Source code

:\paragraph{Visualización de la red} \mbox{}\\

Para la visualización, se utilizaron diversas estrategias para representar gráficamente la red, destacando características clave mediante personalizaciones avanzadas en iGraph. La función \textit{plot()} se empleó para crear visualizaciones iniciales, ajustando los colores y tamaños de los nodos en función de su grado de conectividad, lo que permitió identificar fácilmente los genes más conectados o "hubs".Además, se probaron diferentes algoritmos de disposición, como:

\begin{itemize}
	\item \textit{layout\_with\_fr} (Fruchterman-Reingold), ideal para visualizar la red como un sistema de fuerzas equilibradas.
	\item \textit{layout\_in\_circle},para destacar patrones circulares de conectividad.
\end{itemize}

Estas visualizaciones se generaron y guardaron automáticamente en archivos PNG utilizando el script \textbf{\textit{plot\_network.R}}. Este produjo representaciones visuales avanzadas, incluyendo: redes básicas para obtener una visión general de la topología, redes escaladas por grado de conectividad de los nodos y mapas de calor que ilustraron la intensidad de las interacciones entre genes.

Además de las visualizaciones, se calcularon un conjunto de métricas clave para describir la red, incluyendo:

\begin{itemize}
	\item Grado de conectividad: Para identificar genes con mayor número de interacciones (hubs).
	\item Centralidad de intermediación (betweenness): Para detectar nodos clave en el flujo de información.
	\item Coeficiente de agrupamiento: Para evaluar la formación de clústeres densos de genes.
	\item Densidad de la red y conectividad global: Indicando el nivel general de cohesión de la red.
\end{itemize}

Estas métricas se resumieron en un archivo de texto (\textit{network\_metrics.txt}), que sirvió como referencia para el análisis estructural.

◆ ◆ ◆ ◆

Each record must be transcribed exactly, with nothing left out.

## Reply
Source code

:\paragraph{Visualización de la red} \mbox{}\\

Para la visualización, se utilizaron diversas estrategias para representar gráficamente la red, destacando características clave mediante personalizaciones avanzadas en iGraph. La función \textit{plot()} se empleó para crear visualizaciones iniciales, ajustando los colores y tamaños de los nodos en función de su grado de conectividad, lo que permitió identificar fácilmente los genes más conectados o "hubs".Además, se probaron diferentes algoritmos de disposición, como:

\begin{itemize}
	\item \textit{layout\_with\_fr} (Fruchterman-Reingold), ideal para visualizar la red como un sistema de fuerzas equilibradas.
	\item \textit{layout\_in\_circle},para destacar patrones circulares de conectividad.
\end{itemize}

Estas visualizaciones se generaron y guardaron automáticamente en archivos PNG utilizando el script \textbf{\textit{plot\_network.R}}. Este produjo representaciones visuales avanzadas, incluyendo: redes básicas para obtener una visión general de la topología, redes escaladas por grado de conectividad de los nodos y mapas de calor que ilustraron la intensidad de las interacciones entre genes.

Además de las visualizaciones, se calcularon un conjunto de métricas clave para describir la red, incluyendo:

\begin{itemize}
	\item Grado de conectividad: Para identificar genes con mayor número de interacciones (hubs).
	\item Centralidad de intermediación (betweenness): Para detectar nodos clave en el flujo de información.
	\item Coeficiente de agrupamiento: Para evaluar la formación de clústeres densos de genes.
	\item Densidad de la red y conectividad global: Indicando el nivel general de cohesión de la red.
\end{itemize}

Estas métricas se resumieron en un archivo de texto (\textit{network\_metrics.txt}), que sirvió como referencia para el análisis estructural.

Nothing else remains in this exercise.